Allow throttle period option to be a proc

I need to filter requests on a period I need to get dynamically out of
information I have in the requests. Currently, I can work out the limit,
as it can be a `Proc`, however I can't do that with the period.

This PR adds support for that. Tried to do it in a way that doesn't
brake backwards compatibility, as periods are coerced to numbers during
`Rack::Throttle` initialization.

README.md

@@ -181,10 +181,11 @@ Rack::Attack.throttle('logins/email', :limit => 6, :period => 60.seconds) do |re
   req.params['email'] if req.path == '/login' && req.post?
 end
 
-# You can also set a limit using a proc instead of a number.
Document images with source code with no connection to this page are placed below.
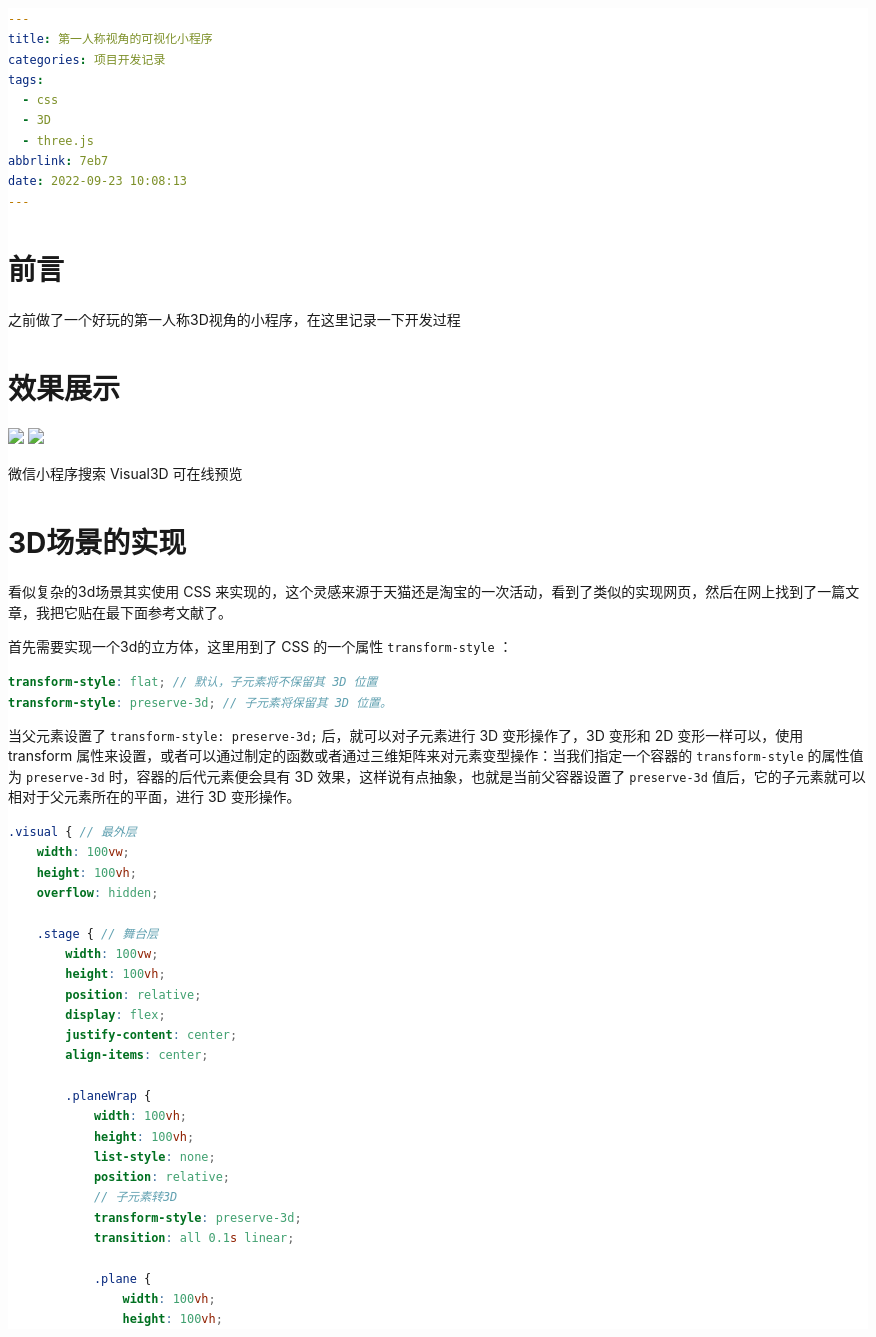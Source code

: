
 ```yaml
---
title: 第一人称视角的可视化小程序
categories: 项目开发记录
tags:
  - css
  - 3D
  - three.js
abbrlink: 7eb7
date: 2022-09-23 10:08:13
---
```


# 前言
之前做了一个好玩的第一人称3D视角的小程序，在这里记录一下开发过程

# 效果展示
![](https://lvboda.cn/uploader/static/f674c9eba6cec95f11a0f04150f8a0ec.jpeg)
![](https://lvboda.cn/uploader/static/9204472edd9cd75ab6d38fd6607359b2.jpeg)

微信小程序搜索 Visual3D 可在线预览

# 3D场景的实现
看似复杂的3d场景其实使用 CSS 来实现的，这个灵感来源于天猫还是淘宝的一次活动，看到了类似的实现网页，然后在网上找到了一篇文章，我把它贴在最下面参考文献了。

首先需要实现一个3d的立方体，这里用到了 CSS 的一个属性 `transform-style` ：

``` scss
transform-style: flat; // 默认，子元素将不保留其 3D 位置
transform-style: preserve-3d; // 子元素将保留其 3D 位置。
```

当父元素设置了 `transform-style: preserve-3d;` 后，就可以对子元素进行 3D 变形操作了，3D 变形和 2D 变形一样可以，使用 transform 属性来设置，或者可以通过制定的函数或者通过三维矩阵来对元素变型操作：当我们指定一个容器的 `transform-style` 的属性值为 `preserve-3d` 时，容器的后代元素便会具有 3D 效果，这样说有点抽象，也就是当前父容器设置了 `preserve-3d` 值后，它的子元素就可以相对于父元素所在的平面，进行 3D 变形操作。

``` scss
.visual { // 最外层
	width: 100vw;
	height: 100vh;
	overflow: hidden;

	.stage { // 舞台层
		width: 100vw;
		height: 100vh;
		position: relative;
		display: flex;
		justify-content: center;
		align-items: center;

		.planeWrap {
			width: 100vh;
			height: 100vh;
			list-style: none;
			position: relative;
			// 子元素转3D
			transform-style: preserve-3d;
			transition: all 0.1s linear;

			.plane {
				width: 100vh;
				height: 100vh;
```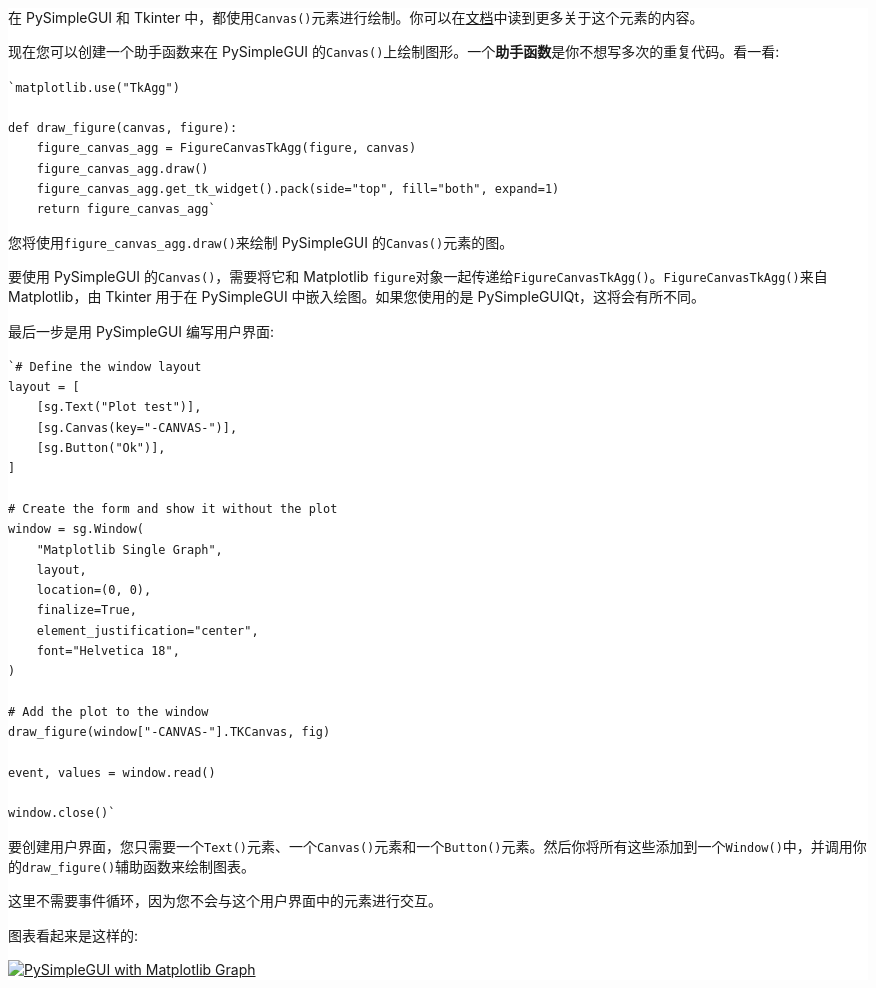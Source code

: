 在 PySimpleGUI 和 Tkinter 中，都使用`Canvas()`元素进行绘制。你可以在[文档](https://pysimplegui.readthedocs.io/en/latest/#canvas-element)中读到更多关于这个元素的内容。

现在您可以创建一个助手函数来在 PySimpleGUI 的`Canvas()`上绘制图形。一个**助手函数**是你不想写多次的重复代码。看一看:

```
`matplotlib.use("TkAgg")

def draw_figure(canvas, figure):
    figure_canvas_agg = FigureCanvasTkAgg(figure, canvas)
    figure_canvas_agg.draw()
    figure_canvas_agg.get_tk_widget().pack(side="top", fill="both", expand=1)
    return figure_canvas_agg` 
```

您将使用`figure_canvas_agg.draw()`来绘制 PySimpleGUI 的`Canvas()`元素的图。

要使用 PySimpleGUI 的`Canvas()`，需要将它和 Matplotlib `figure`对象一起传递给`FigureCanvasTkAgg()`。`FigureCanvasTkAgg()`来自 Matplotlib，由 Tkinter 用于在 PySimpleGUI 中嵌入绘图。如果您使用的是 PySimpleGUIQt，这将会有所不同。

最后一步是用 PySimpleGUI 编写用户界面:

```
`# Define the window layout
layout = [
    [sg.Text("Plot test")],
    [sg.Canvas(key="-CANVAS-")],
    [sg.Button("Ok")],
]

# Create the form and show it without the plot
window = sg.Window(
    "Matplotlib Single Graph",
    layout,
    location=(0, 0),
    finalize=True,
    element_justification="center",
    font="Helvetica 18",
)

# Add the plot to the window
draw_figure(window["-CANVAS-"].TKCanvas, fig)

event, values = window.read()

window.close()` 
```

要创建用户界面，您只需要一个`Text()`元素、一个`Canvas()`元素和一个`Button()`元素。然后你将所有这些添加到一个`Window()`中，并调用你的`draw_figure()`辅助函数来绘制图表。

这里不需要事件循环，因为您不会与这个用户界面中的元素进行交互。

图表看起来是这样的:

[![PySimpleGUI with Matplotlib Graph](../Images/0ac2844cad1cf9772b5aa73de5b7e1fe.png)](https://files.realpython.com/media/psg_matplot.094fc93d8763.jpg)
For
-# instance, after Rack::Auth::Basic has authenticated the user:
-limit_based_on_proc = proc {|req| req.env["REMOTE_USER"] == "admin" ? 100 : 1}
-Rack::Attack.throttle('req/ip', :limit => limit_based_on_proc, :period => 1.second) do |req|
+# You can also set a limit and period using a proc. For instance, after
+# Rack::Auth::Basic has authenticated the user:
+limit_proc = proc {|req| req.env["REMOTE_USER"] == "admin" ? 100 : 1}
+period_proc = proc {|req| req.env["REMOTE_USER"] == "admin" ? 1.second : 1.minute}
+Rack::Attack.throttle('req/ip', :limit => limit_proc, :period => period_proc) do |req|
   req.ip
 end
 ```

lib/rack/attack/throttle.rb

@@ -9,7 +9,7 @@ module Rack
           raise ArgumentError.new("Must pass #{opt.inspect} option") unless options[opt]
         end
         @limit  = options[:limit]
-        @period = options[:period].to_i
+        @period = options[:period].respond_to?(:call) ? options[:period] : options[:period].to_i
         @type   = options.fetch(:type, :throttle)
       end
 
@@ -21,12 +21,14 @@ module Rack
         discriminator = block[req]
         return false unless discriminator
 
-        key = "#{name}:#{discriminator}"
-        count = cache.count(key, period)
-        current_limit = limit.respond_to?(:call) ? limit.call(req) : limit
+        current_period = period.respond_to?(:call) ? period.call(req) : period
+        current_limit  = limit.respond_to?(:call) ? limit.call(req) : limit
+        key            = "#{name}:#{discriminator}"
+        count          = cache.count(key, current_period)
+
         data = {
           :count => count,
-          :period => period,
+          :period => current_period,
           :limit => current_limit
         }
         (req.env['rack.attack.throttle_data'] ||= {})[name] = data

spec/rack_attack_throttle_spec.rb

@@ -44,7 +44,30 @@ describe 'Rack::Attack.throttle with limit as proc' do
   before do
     @period = 60 # Use a long period; failures due to cache key rotation less likely
     Rack::Attack.cache.store = ActiveSupport::Cache::MemoryStore.new
-    Rack::Attack.throttle('ip/sec', :limit => lambda {|req| 1}, :period => @period) { |req| req.ip }
+    Rack::Attack.throttle('ip/sec', :limit => lambda { |req| 1 }, :period => @period) { |req| req.ip }
+  end
+
+  allow_ok_requests
+
+  describe 'a single request' do
+    before { get '/', {}, 'REMOTE_ADDR' => '1.2.3.4' }
+    it 'should set the counter for one request' do
+      key = "rack::attack:#{Time.now.to_i/@period}:ip/sec:1.2.3.4"
+      Rack::Attack.cache.store.read(key).must_equal 1
+    end
+
+    it 'should populate throttle data' do
+      data = { :count => 1, :limit => 1, :period => @period }
+      last_request.env['rack.attack.throttle_data']['ip/sec'].must_equal data
+    end
+  end
+end
+
+describe 'Rack::Attack.throttle with period as proc' do
+  before do
+    @period = 60 # Use a long period; failures due to cache key rotation less likely
+    Rack::Attack.cache.store = ActiveSupport::Cache::MemoryStore.new
+    Rack::Attack.throttle('ip/sec', :limit => lambda { |req| 1 }, :period => lambda { |req| @period }) { |req| req.ip }
   end
 
   allow_ok_requests